Today I got some insight from the Voladores, who I happened to witness in Ajijic performing their flying ceremony on the Malecon. This is a ritual that stretches back into pre-Hispanic times, associated today with the Totonac people around Papantla in Veracruz. Four “birdmen” representing the four directions spin around a 30 meter pole to represent the recreation of the world and the regeneration of life. They climb the pole, wind the ropes around the top and tie themselves to the ends. The four ropes are each wound thirteen times for a total of fifty-two, the number of years in an Aztec calendar cycle They then launch themselves backwards to descend upside down suspended by the wound ropes, creating a moving pyramidal shape.
I first experienced their ritual in 1996 in El Tejin, and wrote the poem that follows this post. Twenty-five years later, their ceremony suggests a different meaning to me. When I watched the dancers today (despite the fact that girls are not permitted in the School of Volador Children sponsored by the Veracruz state government, and despite the fact that the Council of Totonac Elders has formally prohibited the inclusion of women), I saw myself spinning on the thick rope. I am unwinding toward the ground. As my rope unwinds, I spin like a Volador – and oh, how different the world appears.

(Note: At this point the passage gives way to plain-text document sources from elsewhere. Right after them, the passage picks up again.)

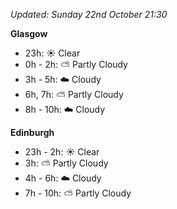 *Updated: Sunday 22nd October 21:30*

**Glasgow**

* 23h: :sunny: Clear
* 0h - 2h: :partly_sunny: Partly Cloudy
* 3h - 5h: :cloud: Cloudy
* 6h, 7h: :partly_sunny: Partly Cloudy
* 8h - 10h: :cloud: Cloudy

**Edinburgh**

* 23h - 2h: :sunny: Clear
* 3h: :partly_sunny: Partly Cloudy
* 4h - 6h: :cloud: Cloudy
* 7h - 10h: :partly_sunny: Partly Cloudy
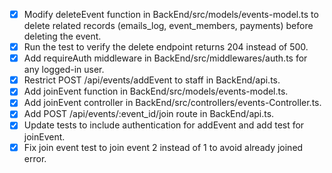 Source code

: - [x] Modify deleteEvent function in BackEnd/src/models/events-model.ts to delete related records (emails_log, event_members, payments) before deleting the event.
- [x] Run the test to verify the delete endpoint returns 204 instead of 500.
- [x] Add requireAuth middleware in BackEnd/src/middlewares/auth.ts for any logged-in user.
- [x] Restrict POST /api/events/addEvent to staff in BackEnd/api.ts.
- [x] Add joinEvent function in BackEnd/src/models/events-model.ts.
- [x] Add joinEvent controller in BackEnd/src/controllers/events-Controller.ts.
- [x] Add POST /api/events/:event_id/join route in BackEnd/api.ts.
- [x] Update tests to include authentication for addEvent and add test for joinEvent.
- [x] Fix join event test to join event 2 instead of 1 to avoid already joined error.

I wonder if this isn’t the dizzying perspective many of us share, at this make-or-break point in the human story. Most of us are aware on some level that we are alive in the whirl of possible human extinction. Our ancestors never had to face species impermanence. We are being called upon to transform ourselves in ways as radical as that of a caterpillar surrendering its whole existence into juice before its metamorphosis into a new being. The ride to new selves on a new ground may certainly discompose us, yet we are being called upon, for the sake of our descendants, to launch.
Voladores of El Tejín
Like their Totonaca ancestors,
they turn, before our eyes,
into birds.
As their ropes unwind,
we gasp to watch the flyers
circle, and descend, and circle,
thirteen times around the pole.
Upside down they fly,
headfirst into the world
the way a baby comes,
trust and surrender essential.
Their headpiece plumage,
mirrored to catch the sun,
whirls light around the sacred pole.
Only when their feathers
brush the Mother Earth,
do the voladores
flip lightly to their feet.
Afterwards the youngest tells me:
Without the calma of our heart,
our prayer would crack,
our bodies break.
Only with a heart of quietud,
will our prayer stay whole,
and safe flight be given.
I love the calma and the quietud. I try to respond that way whenever life turns me upside down. I vividly remember seeing them do this at the World’s Fair in 1964 in Queens- really opened up my world. Gracias!